## HOW TO COMPLETE THIS TASK
Each line from the first down to the one containing "- **Emotional factors**" should be returned exactly as it appears below.
== Segment start ==
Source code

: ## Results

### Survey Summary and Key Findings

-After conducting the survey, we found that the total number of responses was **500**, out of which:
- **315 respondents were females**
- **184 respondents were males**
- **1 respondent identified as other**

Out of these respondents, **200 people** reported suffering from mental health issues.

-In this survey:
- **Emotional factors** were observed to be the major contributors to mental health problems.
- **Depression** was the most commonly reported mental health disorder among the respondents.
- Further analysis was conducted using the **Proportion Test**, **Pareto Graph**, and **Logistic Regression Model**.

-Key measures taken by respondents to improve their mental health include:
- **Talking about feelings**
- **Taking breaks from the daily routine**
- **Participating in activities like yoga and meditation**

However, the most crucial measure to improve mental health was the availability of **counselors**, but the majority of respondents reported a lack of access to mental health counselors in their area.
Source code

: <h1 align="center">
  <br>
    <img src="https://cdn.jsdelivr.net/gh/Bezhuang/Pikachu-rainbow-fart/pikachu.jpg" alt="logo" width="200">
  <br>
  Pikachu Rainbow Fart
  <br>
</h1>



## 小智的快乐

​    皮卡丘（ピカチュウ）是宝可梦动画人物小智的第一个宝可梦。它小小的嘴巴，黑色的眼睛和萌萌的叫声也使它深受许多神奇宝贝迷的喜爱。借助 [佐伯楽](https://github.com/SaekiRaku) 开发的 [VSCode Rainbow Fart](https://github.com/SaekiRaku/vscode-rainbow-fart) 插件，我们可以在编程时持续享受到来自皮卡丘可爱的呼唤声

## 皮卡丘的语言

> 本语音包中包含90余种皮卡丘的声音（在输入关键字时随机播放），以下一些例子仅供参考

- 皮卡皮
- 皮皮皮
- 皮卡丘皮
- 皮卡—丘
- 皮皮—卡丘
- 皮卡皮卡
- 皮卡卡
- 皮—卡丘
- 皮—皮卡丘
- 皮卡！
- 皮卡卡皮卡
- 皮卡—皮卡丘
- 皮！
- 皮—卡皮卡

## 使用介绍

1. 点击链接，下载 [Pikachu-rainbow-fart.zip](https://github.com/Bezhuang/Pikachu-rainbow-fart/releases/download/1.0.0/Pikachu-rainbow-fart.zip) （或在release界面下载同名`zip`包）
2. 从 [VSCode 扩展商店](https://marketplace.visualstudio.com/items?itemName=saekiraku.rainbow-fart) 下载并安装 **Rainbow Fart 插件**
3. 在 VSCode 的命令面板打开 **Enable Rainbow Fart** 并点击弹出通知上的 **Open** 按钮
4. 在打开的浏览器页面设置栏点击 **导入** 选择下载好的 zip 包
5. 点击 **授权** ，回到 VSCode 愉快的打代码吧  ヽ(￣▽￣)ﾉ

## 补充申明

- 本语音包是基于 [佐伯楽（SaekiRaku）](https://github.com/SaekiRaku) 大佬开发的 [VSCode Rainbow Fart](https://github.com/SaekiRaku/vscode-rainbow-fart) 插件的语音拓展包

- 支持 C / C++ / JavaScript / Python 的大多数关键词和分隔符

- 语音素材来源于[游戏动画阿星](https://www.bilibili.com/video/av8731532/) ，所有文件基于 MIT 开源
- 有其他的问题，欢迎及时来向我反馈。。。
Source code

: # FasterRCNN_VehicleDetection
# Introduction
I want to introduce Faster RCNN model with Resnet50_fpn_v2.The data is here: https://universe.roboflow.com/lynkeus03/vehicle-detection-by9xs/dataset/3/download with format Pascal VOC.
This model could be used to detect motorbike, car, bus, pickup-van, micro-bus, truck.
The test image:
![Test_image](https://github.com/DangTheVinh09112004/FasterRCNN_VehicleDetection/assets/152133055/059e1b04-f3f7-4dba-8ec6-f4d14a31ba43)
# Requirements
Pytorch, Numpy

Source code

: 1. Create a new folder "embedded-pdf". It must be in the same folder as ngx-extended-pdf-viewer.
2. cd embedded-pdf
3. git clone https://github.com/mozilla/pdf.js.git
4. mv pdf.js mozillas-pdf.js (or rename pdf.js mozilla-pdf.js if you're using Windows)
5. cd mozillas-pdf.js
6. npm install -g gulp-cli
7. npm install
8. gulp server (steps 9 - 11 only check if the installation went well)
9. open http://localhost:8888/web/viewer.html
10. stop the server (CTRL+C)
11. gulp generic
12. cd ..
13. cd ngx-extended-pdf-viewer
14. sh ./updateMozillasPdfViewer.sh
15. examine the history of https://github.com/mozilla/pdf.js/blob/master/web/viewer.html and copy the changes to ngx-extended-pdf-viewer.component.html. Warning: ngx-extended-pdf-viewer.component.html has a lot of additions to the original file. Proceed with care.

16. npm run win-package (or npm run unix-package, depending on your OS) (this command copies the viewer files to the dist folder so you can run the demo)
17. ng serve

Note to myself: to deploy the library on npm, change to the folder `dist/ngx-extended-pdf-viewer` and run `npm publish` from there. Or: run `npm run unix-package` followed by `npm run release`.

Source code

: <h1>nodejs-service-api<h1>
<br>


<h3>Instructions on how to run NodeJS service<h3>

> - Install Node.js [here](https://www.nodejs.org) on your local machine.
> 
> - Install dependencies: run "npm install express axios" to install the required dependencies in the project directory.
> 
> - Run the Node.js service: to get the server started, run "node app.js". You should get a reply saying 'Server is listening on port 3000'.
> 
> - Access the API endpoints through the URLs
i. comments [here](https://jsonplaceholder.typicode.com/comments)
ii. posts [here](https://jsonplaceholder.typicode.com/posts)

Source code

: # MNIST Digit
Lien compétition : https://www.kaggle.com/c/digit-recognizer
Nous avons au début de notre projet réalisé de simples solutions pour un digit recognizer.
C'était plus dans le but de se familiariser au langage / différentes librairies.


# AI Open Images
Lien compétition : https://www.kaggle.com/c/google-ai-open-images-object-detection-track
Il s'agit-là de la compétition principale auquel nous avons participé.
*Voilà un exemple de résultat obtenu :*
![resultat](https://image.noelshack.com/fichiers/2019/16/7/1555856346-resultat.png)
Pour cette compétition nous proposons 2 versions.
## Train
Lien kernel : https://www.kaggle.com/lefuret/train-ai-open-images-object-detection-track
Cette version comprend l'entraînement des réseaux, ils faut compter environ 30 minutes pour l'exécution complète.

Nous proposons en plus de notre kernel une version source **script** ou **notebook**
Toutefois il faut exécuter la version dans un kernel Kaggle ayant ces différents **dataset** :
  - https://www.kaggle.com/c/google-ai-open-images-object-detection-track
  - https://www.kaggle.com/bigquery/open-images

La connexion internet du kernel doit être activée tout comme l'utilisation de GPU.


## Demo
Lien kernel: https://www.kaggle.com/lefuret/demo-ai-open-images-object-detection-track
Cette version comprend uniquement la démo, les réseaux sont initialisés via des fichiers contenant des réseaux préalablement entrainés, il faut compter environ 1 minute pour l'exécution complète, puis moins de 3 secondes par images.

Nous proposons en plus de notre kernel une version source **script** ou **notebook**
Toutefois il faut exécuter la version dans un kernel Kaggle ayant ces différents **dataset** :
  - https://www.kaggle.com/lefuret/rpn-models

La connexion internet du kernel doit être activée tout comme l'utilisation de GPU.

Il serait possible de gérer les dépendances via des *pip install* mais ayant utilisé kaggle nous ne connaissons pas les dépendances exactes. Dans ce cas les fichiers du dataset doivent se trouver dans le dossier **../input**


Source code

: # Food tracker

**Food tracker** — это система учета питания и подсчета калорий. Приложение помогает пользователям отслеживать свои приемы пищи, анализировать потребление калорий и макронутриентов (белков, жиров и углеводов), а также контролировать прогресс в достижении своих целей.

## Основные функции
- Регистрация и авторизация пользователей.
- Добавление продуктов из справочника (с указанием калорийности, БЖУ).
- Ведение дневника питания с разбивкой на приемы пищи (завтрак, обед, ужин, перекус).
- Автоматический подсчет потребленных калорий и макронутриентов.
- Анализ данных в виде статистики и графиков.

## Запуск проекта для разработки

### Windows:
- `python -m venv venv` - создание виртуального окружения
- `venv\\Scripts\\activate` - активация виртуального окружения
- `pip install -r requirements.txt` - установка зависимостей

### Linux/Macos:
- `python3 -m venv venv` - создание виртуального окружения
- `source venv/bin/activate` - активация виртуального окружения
== Segment end ==
## ANSWER
Source code

: ## Results

### Survey Summary and Key Findings

-After conducting the survey, we found that the total number of responses was **500**, out of which:
- **315 respondents were females**
- **184 respondents were males**
- **1 respondent identified as other**

Out of these respondents, **200 people** reported suffering from mental health issues.

-In this survey:
- **Emotional factors** were observed to be the major contributors to mental health problems.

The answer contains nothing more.